The great thing about Johnny Depp and Joe Perry is, Joe Perry actually takes guitar lessons from Johnny Depp sometimes.
Please explain this, because that is crazy to me.
Well, Johnny was a guitar player way before he was an actor. We all kinda knew that. I didn’t know how good he was until he came up and played with us two or three times. When we put the Hollywood Vampires together, one night Joe got sick and couldn’t play, and Johnny played all the leads. Everybody in the audience was in shock, because Johnny’s a great guitar player. He’s not an actor trying to be a rock star; he’s a rock star that accidentally became an actor.
There was a movie that he did called Chocolat where he played a gypsy jazz guitar player, and he plays all the Django Reinhardt stuff, and that’s the stuff Joe was sitting there listening to going, “What is that?” [Johnny] goes, “Let me show you how to play this stuff.” I’m watching Joe trying to pick up the chording on the stuff and I’m going, “That’s great! These two guitar players are teaching each other stuff!”
Did you call Johnny to discuss Jesus Christ Superstar or get any pointers? I feel like he’d offer solid advice for that, too.

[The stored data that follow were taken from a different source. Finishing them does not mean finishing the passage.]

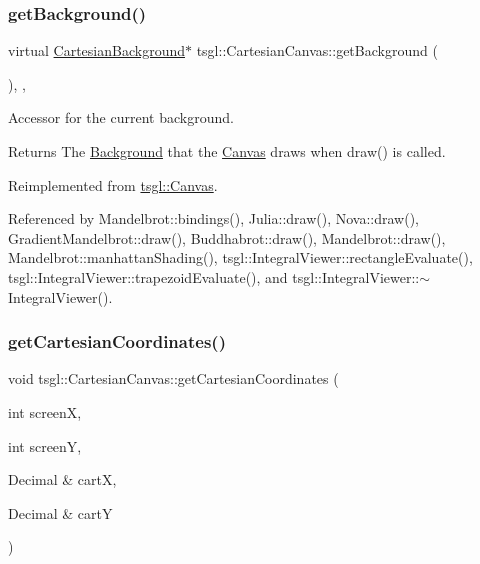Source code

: \subsubsection{\texorpdfstring{get\+Background()}{getBackground()}}
{\footnotesize\ttfamily virtual \hyperlink{classtsgl_1_1_cartesian_background}{Cartesian\+Background}$\ast$ tsgl\+::\+Cartesian\+Canvas\+::get\+Background (\begin{DoxyParamCaption}{ }\end{DoxyParamCaption})\hspace{0.3cm}{\ttfamily [inline]}, {\ttfamily [override]}, {\ttfamily [virtual]}}



Accessor for the current background. 

\begin{DoxyReturn}{Returns}
The \hyperlink{classtsgl_1_1_background}{Background} that the \hyperlink{classtsgl_1_1_canvas}{Canvas} draws when draw() is called. 
\end{DoxyReturn}


Reimplemented from \hyperlink{classtsgl_1_1_canvas_a905c38881402fe1d53cab427b93aab2f}{tsgl\+::\+Canvas}.



Referenced by Mandelbrot\+::bindings(), Julia\+::draw(), Nova\+::draw(), Gradient\+Mandelbrot\+::draw(), Buddhabrot\+::draw(), Mandelbrot\+::draw(), Mandelbrot\+::manhattan\+Shading(), tsgl\+::\+Integral\+Viewer\+::rectangle\+Evaluate(), tsgl\+::\+Integral\+Viewer\+::trapezoid\+Evaluate(), and tsgl\+::\+Integral\+Viewer\+::$\sim$\+Integral\+Viewer().

\mbox{\label{classtsgl_1_1_cartesian_canvas_a736935074bb6d90bcc0c7af2edd8a4aa}} 
\subsubsection{\texorpdfstring{get\+Cartesian\+Coordinates()}{getCartesianCoordinates()}}
{\footnotesize\ttfamily void tsgl\+::\+Cartesian\+Canvas\+::get\+Cartesian\+Coordinates (\begin{DoxyParamCaption}\item[{int}]{screenX,  }\item[{int}]{screenY,  }\item[{Decimal \&}]{cartX,  }\item[{Decimal \&}]{cartY }\end{DoxyParamCaption})}



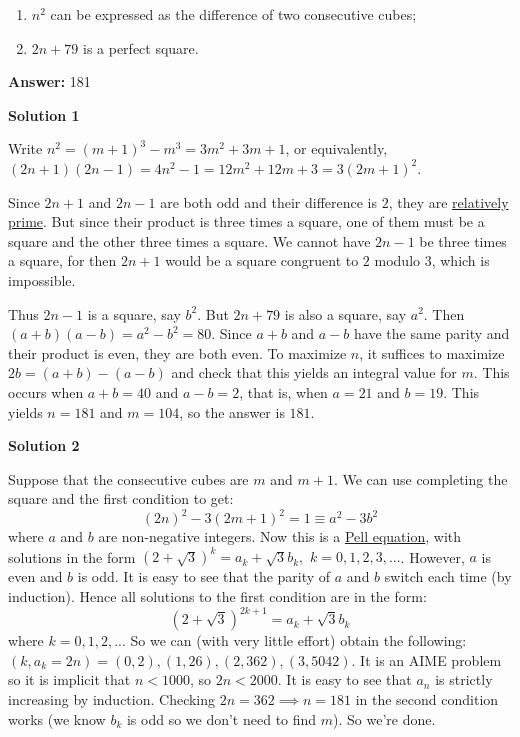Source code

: \begin{enumerate}
 
            \begin{enumerate}[label=(\roman*)]
                \item  $n^2$ can be expressed as the difference of two consecutive cubes;
\item  $2n + 79$ is a perfect square.
            \end{enumerate}
            
 \textbf{Answer: }181



\textbf{Solution 1}

Write $n^2 = (m + 1)^3 - m^3 = 3m^2 + 3m + 1$, or equivalently, $(2n + 1)(2n - 1) = 4n^2 - 1 = 12m^2 + 12m + 3 = 3(2m + 1)^2$.

 Since $2n + 1$ and $2n - 1$ are both odd and their difference is $2$, they are \href{https://artofproblemsolving.com/wiki/index.php?title=Relatively\_prime}{relatively prime}. But since their product is three times a square, one of them must be a square and the other three times a square. We cannot have $2n - 1$ be three times a square, for then $2n + 1$ would be a square congruent to $2$ modulo $3$, which is impossible.

 Thus $2n - 1$ is a square, say $b^2$. But $2n + 79$ is also a square, say $a^2$. Then $(a + b)(a - b) = a^2 - b^2 = 80$. Since $a + b$ and $a - b$ have the same parity and their product is even, they are both even. To maximize $n$, it suffices to maximize $2b = (a + b) - (a - b)$ and check that this yields an integral value for $m$. This occurs when $a + b = 40$ and $a - b = 2$, that is, when $a = 21$ and $b = 19$. This yields $n = 181$ and $m = 104$, so the answer is $\boxed{181}$.

 



\textbf{Solution 2}

Suppose that the consecutive cubes are $m$ and $m + 1$. We can use completing the square and the first condition to get:
 \[(2n)^2 - 3(2m + 1)^2 = 1\equiv a^2 - 3b^2\]where $a$ and $b$ are non-negative integers. Now this is a \href{https://artofproblemsolving.com/wiki/index.php?title=Pell\_equation}{Pell equation}, with solutions in the form $(2 + \sqrt {3})^k = a_k + \sqrt {3}b_k,$ $k = 0,1,2,3,...$. However, $a$ is even and $b$ is odd. It is easy to see that the parity of $a$ and $b$ switch each time (by induction). Hence all solutions to the first condition are in the form:
 \[(2 + \sqrt {3})^{2k + 1} = a_k + \sqrt {3}b_k\]where $k = 0,1,2,..$. So we can (with very little effort) obtain the following: $(k,a_k = 2n) = (0,2),(1,26),(2,362),(3,5042)$. It is an AIME problem so it is implicit that $n < 1000$, so $2n < 2000$. It is easy to see that $a_n$ is strictly increasing by induction. Checking $2n = 362\implies n =\boxed{181}$ in the second condition works (we know $b_k$ is odd so we don't need to find $m$). So we're done.


\end{enumerate}
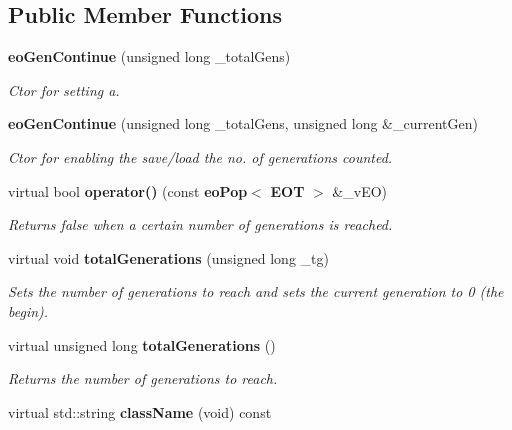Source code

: \subsection*{Public Member Functions}
\begin{CompactItemize}
\item 
{\bf eo\-Gen\-Continue} (unsigned long \_\-total\-Gens)\label{classeo_gen_continue_a0}

\begin{CompactList}\small\item\em Ctor for setting a. \item\end{CompactList}\item 
{\bf eo\-Gen\-Continue} (unsigned long \_\-total\-Gens, unsigned long \&\_\-current\-Gen)\label{classeo_gen_continue_a1}

\begin{CompactList}\small\item\em Ctor for enabling the save/load the no. of generations counted. \item\end{CompactList}\item 
virtual bool {\bf operator()} (const {\bf eo\-Pop}$<$ {\bf EOT} $>$ \&\_\-v\-EO)\label{classeo_gen_continue_a2}

\begin{CompactList}\small\item\em Returns false when a certain number of generations is reached. \item\end{CompactList}\item 
virtual void {\bf total\-Generations} (unsigned long \_\-tg)\label{classeo_gen_continue_a3}

\begin{CompactList}\small\item\em Sets the number of generations to reach and sets the current generation to 0 (the begin). \item\end{CompactList}\item 
virtual unsigned long {\bf total\-Generations} ()\label{classeo_gen_continue_a4}

\begin{CompactList}\small\item\em Returns the number of generations to reach. \item\end{CompactList}\item 
virtual std::string {\bf class\-Name} (void) const \label{classeo_gen_continue_a5}


\end{CompactItemize}
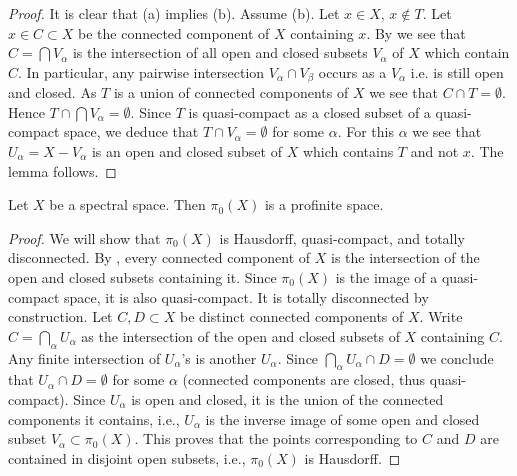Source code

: \begin{proof}
  \leanok
  It is clear that (a) implies (b). Assume (b). Let $x \in X$, $x \notin T$. Let $x \in C \subset X$ be the connected component of $X$ containing $x$. By  we see that $C = \bigcap V_\alpha$ is the intersection of all open and closed subsets $V_\alpha$ of $X$ which contain $C$. In particular, any pairwise intersection $V_\alpha \cap V_\beta$ occurs as a $V_\alpha$ i.e. is still open and closed. As $T$ is a union of connected components of $X$ we see that $C \cap T = \emptyset$. Hence $T \cap \bigcap V_\alpha = \emptyset$. Since $T$ is quasi-compact as a closed subset of a quasi-compact space, we deduce that $T \cap V_\alpha = \emptyset$ for some $\alpha$. For this $\alpha$ we see that $U_\alpha = X - V_\alpha$ is an open and closed subset of $X$ which contains $T$ and not $x$. The lemma follows.
\end{proof}

\begin{lemma}
  \label{thm:pi0-profinite}
  \leanok
  Let $X$ be a spectral space. Then $\pi_0(X)$ is a profinite space.
\end{lemma}

\begin{proof}
  \leanok
  We will show that \(\pi_0(X)\) is Hausdorff, quasi-compact, and totally disconnected.
  By , every connected component of \(X\) is the intersection of the open and closed subsets containing it. Since \(\pi_0(X)\) is the image of a quasi-compact space, it is also quasi-compact. It is totally disconnected by construction. Let \(C,D \subset X\) be distinct connected components of \(X\). Write \(C = \bigcap_{\alpha} U_\alpha\) as the intersection of the open and closed subsets of \(X\) containing \(C\). Any finite intersection of \(U_\alpha\)'s is another \(U_\alpha\). Since \(\bigcap_\alpha U_\alpha \cap D = \emptyset\) we conclude that \(U_\alpha \cap D = \emptyset\) for some \(\alpha\) (connected components are closed, thus quasi-compact). Since \(U_\alpha\) is open and closed, it is the union of the connected components it contains, i.e., \(U_\alpha\) is the inverse image of some open and closed subset \(V_\alpha \subset \pi_0(X)\). This proves that the points corresponding to \(C\) and \(D\) are contained in disjoint open subsets, i.e., \(\pi_0(X)\) is Hausdorff.
\end{proof}

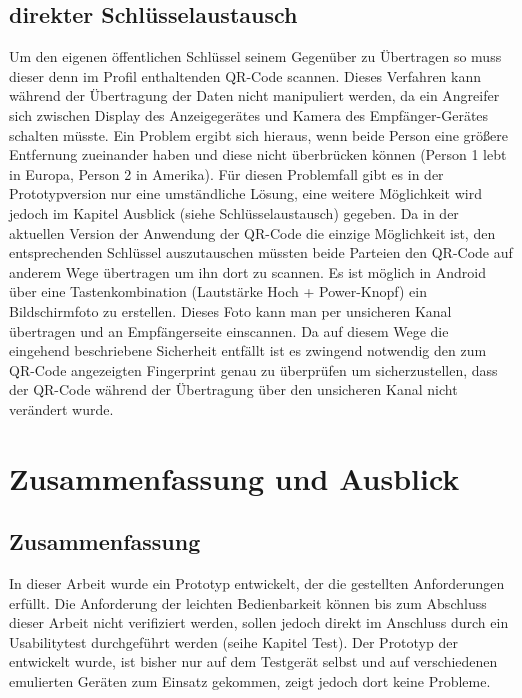 \documentclass[10pt, a4paper,headsepline]{scrreprt}
\begin{document}
\section{direkter Schlüsselaustausch}
Um den eigenen öffentlichen Schlüssel seinem Gegenüber zu Übertragen so muss dieser denn im Profil enthaltenden QR-Code scannen. Dieses Verfahren kann während der Übertragung der Daten nicht manipuliert werden, da ein Angreifer sich zwischen Display des Anzeigegerätes und Kamera des Empfänger-Gerätes schalten müsste. Ein Problem ergibt sich hieraus, wenn beide Person eine größere Entfernung zueinander haben und diese nicht überbrücken können (Person 1 lebt in Europa, Person 2 in Amerika). Für diesen Problemfall gibt es in der Prototypversion nur eine umständliche Lösung, eine weitere Möglichkeit wird jedoch im Kapitel Ausblick (siehe Schlüsselaustausch) gegeben. Da in der aktuellen Version der Anwendung der QR-Code die einzige Möglichkeit ist, den entsprechenden Schlüssel auszutauschen müssten beide Parteien den QR-Code auf anderem Wege übertragen um ihn dort zu scannen. Es ist möglich in Android über eine Tastenkombination (Lautstärke Hoch + Power-Knopf) ein Bildschirmfoto zu erstellen. Dieses Foto kann man per unsicheren Kanal übertragen und an Empfängerseite einscannen. Da auf diesem Wege die eingehend beschriebene Sicherheit entfällt ist es zwingend notwendig den zum QR-Code angezeigten Fingerprint genau zu überprüfen um sicherzustellen, dass der QR-Code während der Übertragung über den unsicheren Kanal nicht verändert wurde.

% 

\chapter{Zusammenfassung und Ausblick}
\section{Zusammenfassung}
In dieser Arbeit wurde ein Prototyp entwickelt, der die gestellten Anforderungen erfüllt. Die Anforderung der leichten Bedienbarkeit können bis zum Abschluss dieser Arbeit nicht verifiziert werden, sollen jedoch direkt im Anschluss durch ein Usabilitytest durchgeführt werden (seihe Kapitel Test). Der Prototyp der entwickelt wurde, ist bisher nur auf dem Testgerät selbst und auf verschiedenen emulierten Geräten zum Einsatz gekommen, zeigt jedoch dort keine Probleme. 
\end{document}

No; I don’t even know if he saw it or not. But you know, Johnny kind of knows me as an actor anyways. He says, “What you do onstage is just like being on Broadway.” I do film acting. When I did [Dark Shadows] with him, I just did what I do onstage, and he said, “That’s exactly what I do on film, except I just pick up different characters and figure out how to play them … Everything you do as Alice is every bit what I do.” It’s not that far apart, really. I told him, “Johnny, who you are is the modern-day Lon Chaney; you’re the man of a thousand faces.”